(Recorded information Opens)

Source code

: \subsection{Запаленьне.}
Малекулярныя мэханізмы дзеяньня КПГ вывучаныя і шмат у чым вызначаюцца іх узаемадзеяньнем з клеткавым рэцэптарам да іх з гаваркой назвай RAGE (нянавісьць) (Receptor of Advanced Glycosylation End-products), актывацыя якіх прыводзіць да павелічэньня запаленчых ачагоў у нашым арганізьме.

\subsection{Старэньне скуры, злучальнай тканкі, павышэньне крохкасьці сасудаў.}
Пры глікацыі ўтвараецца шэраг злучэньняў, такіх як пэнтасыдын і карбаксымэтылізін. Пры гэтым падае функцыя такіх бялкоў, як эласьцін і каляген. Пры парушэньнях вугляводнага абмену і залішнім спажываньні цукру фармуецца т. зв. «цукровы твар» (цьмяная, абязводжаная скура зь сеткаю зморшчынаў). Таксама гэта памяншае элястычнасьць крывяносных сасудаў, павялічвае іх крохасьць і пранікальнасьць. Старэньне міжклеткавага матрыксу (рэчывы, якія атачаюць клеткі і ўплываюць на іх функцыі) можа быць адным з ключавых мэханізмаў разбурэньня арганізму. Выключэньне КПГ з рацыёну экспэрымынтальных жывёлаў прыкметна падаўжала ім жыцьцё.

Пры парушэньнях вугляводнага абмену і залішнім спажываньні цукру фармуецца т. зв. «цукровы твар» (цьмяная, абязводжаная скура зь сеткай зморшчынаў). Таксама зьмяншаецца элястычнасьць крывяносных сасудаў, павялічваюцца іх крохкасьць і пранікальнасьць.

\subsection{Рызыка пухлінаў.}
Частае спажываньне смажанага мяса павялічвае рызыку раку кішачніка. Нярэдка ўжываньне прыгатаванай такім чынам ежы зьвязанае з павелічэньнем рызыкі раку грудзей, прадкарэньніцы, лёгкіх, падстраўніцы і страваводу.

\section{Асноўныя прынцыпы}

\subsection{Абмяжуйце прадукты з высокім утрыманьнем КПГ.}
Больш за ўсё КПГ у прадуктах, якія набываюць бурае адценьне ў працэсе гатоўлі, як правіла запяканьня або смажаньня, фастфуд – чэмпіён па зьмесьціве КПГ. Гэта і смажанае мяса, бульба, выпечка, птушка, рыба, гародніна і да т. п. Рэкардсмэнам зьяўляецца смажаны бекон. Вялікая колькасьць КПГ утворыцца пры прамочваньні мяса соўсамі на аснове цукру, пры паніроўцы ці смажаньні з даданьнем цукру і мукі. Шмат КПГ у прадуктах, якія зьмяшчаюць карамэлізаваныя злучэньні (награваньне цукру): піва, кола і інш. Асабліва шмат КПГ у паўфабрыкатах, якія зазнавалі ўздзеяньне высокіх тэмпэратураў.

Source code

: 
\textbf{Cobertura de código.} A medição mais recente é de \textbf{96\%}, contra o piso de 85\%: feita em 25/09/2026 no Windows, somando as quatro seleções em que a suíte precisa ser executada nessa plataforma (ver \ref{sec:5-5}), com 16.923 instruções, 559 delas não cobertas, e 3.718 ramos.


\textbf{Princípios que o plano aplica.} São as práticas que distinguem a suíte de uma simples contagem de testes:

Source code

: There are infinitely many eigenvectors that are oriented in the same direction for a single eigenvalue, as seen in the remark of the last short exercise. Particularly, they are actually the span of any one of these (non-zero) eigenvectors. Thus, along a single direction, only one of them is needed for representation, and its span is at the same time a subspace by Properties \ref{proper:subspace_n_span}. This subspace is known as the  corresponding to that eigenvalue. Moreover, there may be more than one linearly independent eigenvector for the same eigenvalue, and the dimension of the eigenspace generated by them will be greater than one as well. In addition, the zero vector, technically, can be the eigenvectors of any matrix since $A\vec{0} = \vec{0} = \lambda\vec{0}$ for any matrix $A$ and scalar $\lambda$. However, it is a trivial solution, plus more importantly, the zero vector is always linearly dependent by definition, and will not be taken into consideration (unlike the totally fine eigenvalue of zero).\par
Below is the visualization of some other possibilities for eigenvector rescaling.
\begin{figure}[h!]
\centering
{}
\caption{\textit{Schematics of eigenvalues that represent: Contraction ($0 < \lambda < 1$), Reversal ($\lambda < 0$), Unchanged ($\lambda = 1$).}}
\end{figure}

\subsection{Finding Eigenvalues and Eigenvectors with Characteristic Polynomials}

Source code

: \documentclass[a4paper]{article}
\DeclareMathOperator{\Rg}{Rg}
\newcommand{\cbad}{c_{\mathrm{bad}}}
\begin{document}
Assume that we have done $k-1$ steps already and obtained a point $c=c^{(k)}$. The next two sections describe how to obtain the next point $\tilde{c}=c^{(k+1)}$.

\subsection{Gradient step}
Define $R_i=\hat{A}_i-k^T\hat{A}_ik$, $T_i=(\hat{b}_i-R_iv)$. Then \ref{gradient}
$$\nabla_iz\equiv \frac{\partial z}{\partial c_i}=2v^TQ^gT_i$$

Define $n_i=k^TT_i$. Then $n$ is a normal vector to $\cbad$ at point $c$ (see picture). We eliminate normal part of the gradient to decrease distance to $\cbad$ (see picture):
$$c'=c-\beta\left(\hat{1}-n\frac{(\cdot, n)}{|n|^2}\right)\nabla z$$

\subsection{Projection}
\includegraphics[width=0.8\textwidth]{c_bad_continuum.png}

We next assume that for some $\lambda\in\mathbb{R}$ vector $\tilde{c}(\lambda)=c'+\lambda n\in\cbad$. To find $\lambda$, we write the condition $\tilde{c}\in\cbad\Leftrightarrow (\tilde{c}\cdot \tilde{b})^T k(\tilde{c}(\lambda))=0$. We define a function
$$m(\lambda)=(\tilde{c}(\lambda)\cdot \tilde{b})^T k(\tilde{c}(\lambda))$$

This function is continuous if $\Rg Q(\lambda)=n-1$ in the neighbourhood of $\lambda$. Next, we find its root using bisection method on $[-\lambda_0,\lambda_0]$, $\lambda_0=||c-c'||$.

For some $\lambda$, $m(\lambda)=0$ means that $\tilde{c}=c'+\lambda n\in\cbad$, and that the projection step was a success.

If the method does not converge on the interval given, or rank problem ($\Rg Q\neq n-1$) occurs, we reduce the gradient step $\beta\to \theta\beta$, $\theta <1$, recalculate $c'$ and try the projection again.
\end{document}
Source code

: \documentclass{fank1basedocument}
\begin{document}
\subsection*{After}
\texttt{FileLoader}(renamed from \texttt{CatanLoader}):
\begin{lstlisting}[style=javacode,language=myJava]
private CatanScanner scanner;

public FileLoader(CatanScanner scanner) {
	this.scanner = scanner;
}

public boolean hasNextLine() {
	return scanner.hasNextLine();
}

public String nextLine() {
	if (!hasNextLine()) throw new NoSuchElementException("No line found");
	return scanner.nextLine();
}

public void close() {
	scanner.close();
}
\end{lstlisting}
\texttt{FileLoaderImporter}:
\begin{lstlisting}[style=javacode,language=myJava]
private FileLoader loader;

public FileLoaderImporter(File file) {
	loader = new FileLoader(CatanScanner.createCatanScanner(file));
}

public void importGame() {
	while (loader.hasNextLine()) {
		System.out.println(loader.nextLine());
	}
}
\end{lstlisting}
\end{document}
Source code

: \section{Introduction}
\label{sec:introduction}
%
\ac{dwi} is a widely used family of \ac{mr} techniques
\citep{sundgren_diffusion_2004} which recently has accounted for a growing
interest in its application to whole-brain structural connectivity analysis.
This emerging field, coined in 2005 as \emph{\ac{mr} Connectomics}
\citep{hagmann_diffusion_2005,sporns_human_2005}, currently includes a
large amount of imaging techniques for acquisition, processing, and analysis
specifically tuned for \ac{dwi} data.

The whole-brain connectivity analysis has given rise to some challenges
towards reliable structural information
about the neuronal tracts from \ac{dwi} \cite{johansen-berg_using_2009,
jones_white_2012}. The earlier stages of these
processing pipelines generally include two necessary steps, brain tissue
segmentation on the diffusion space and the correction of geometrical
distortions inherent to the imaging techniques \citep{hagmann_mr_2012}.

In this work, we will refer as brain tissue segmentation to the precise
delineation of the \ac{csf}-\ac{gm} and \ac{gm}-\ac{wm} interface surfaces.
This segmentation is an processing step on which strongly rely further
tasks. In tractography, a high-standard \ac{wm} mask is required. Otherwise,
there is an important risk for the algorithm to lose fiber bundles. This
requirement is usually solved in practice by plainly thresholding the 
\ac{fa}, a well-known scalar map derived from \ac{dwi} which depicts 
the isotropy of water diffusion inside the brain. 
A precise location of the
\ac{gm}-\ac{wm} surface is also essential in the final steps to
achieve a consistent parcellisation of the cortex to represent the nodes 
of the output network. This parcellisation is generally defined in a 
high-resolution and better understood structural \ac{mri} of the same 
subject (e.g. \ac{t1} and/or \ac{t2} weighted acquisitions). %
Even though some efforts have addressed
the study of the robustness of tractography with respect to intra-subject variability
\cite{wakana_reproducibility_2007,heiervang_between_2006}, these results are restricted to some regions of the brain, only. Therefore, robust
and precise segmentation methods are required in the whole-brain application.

(Recorded information Closes)

# Task item
Each line above that contains the word "абмену" must be copied.

# Exercise response
Пры глікацыі ўтвараецца шэраг злучэньняў, такіх як пэнтасыдын і карбаксымэтылізін. Пры гэтым падае функцыя такіх бялкоў, як эласьцін і каляген. Пры парушэньнях вугляводнага абмену і залішнім спажываньні цукру фармуецца т. зв. «цукровы твар» (цьмяная, абязводжаная скура зь сеткаю зморшчынаў). Таксама гэта памяншае элястычнасьць крывяносных сасудаў, павялічвае іх крохасьць і пранікальнасьць. Старэньне міжклеткавага матрыксу (рэчывы, якія атачаюць клеткі і ўплываюць на іх функцыі) можа быць адным з ключавых мэханізмаў разбурэньня арганізму. Выключэньне КПГ з рацыёну экспэрымынтальных жывёлаў прыкметна падаўжала ім жыцьцё.
Пры парушэньнях вугляводнага абмену і залішнім спажываньні цукру фармуецца т. зв. «цукровы твар» (цьмяная, абязводжаная скура зь сеткай зморшчынаў). Таксама зьмяншаецца элястычнасьць крывяносных сасудаў, павялічваюцца іх крохкасьць і пранікальнасьць.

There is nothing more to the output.